What is expected:
Search the records below for the string "rightleftharpoons", and report each line that contains it.

Records excerpted from a collection:
• • •

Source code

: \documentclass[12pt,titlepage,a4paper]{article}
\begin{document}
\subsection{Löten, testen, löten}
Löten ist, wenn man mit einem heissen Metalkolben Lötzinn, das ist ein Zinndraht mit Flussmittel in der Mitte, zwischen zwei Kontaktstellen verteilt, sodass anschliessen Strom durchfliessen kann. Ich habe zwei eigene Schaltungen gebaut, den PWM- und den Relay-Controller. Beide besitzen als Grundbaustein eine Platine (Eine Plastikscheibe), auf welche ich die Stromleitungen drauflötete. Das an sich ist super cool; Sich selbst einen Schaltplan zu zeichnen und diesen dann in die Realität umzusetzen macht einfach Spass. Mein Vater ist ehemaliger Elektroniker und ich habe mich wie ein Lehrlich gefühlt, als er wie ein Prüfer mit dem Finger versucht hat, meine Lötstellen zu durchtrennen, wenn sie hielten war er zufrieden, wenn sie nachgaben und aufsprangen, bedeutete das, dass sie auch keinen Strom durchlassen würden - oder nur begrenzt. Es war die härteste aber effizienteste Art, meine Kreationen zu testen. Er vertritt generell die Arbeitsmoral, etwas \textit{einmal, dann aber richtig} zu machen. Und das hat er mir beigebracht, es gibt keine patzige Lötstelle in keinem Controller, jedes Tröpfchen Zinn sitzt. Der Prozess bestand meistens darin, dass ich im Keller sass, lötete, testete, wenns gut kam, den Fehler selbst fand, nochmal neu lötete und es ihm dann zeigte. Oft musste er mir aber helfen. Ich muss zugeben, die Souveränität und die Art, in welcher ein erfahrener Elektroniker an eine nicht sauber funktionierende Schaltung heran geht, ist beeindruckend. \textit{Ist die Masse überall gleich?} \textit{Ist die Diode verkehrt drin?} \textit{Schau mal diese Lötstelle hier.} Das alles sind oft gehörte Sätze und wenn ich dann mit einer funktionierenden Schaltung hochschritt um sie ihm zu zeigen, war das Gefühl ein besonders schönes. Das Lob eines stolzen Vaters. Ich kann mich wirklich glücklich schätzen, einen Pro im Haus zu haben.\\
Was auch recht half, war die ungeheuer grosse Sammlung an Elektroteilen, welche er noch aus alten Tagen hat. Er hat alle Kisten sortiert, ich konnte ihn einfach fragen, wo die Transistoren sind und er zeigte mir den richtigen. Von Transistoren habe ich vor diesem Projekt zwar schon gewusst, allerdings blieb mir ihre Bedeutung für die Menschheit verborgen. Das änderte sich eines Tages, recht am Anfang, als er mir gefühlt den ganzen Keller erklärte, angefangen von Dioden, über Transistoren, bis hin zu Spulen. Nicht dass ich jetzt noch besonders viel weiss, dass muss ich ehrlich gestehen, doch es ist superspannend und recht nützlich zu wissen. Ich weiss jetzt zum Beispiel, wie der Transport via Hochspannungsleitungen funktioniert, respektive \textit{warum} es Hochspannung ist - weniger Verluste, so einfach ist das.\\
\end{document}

• • •

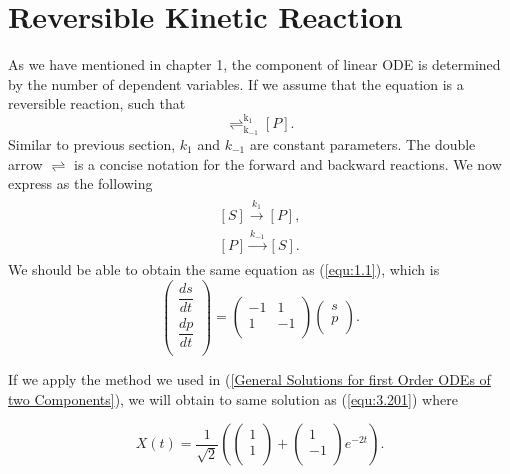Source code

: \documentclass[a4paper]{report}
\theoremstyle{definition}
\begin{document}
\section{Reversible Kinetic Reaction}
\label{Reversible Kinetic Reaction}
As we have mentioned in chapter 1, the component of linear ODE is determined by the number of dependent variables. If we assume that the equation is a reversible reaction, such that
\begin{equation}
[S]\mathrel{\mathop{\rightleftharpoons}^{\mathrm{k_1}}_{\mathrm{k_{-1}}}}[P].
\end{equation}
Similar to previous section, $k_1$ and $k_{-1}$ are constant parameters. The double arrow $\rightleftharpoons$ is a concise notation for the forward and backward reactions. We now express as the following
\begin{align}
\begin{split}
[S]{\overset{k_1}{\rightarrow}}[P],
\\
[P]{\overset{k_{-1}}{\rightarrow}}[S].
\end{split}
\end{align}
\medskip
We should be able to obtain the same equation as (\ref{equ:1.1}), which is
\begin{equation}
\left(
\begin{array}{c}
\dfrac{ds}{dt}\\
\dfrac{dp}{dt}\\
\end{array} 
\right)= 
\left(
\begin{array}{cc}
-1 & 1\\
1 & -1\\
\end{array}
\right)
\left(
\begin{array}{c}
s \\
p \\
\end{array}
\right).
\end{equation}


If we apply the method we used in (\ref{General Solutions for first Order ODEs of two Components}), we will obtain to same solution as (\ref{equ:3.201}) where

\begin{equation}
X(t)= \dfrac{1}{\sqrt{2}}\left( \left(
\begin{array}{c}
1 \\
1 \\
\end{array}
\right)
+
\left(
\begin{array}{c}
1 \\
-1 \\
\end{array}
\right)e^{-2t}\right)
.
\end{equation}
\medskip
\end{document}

• • •

Finished task:
[S]\mathrel{\mathop{\rightleftharpoons}^{\mathrm{k_1}}_{\mathrm{k_{-1}}}}[P].
Similar to previous section, $k_1$ and $k_{-1}$ are constant parameters. The double arrow $\rightleftharpoons$ is a concise notation for the forward and backward reactions. We now express as the following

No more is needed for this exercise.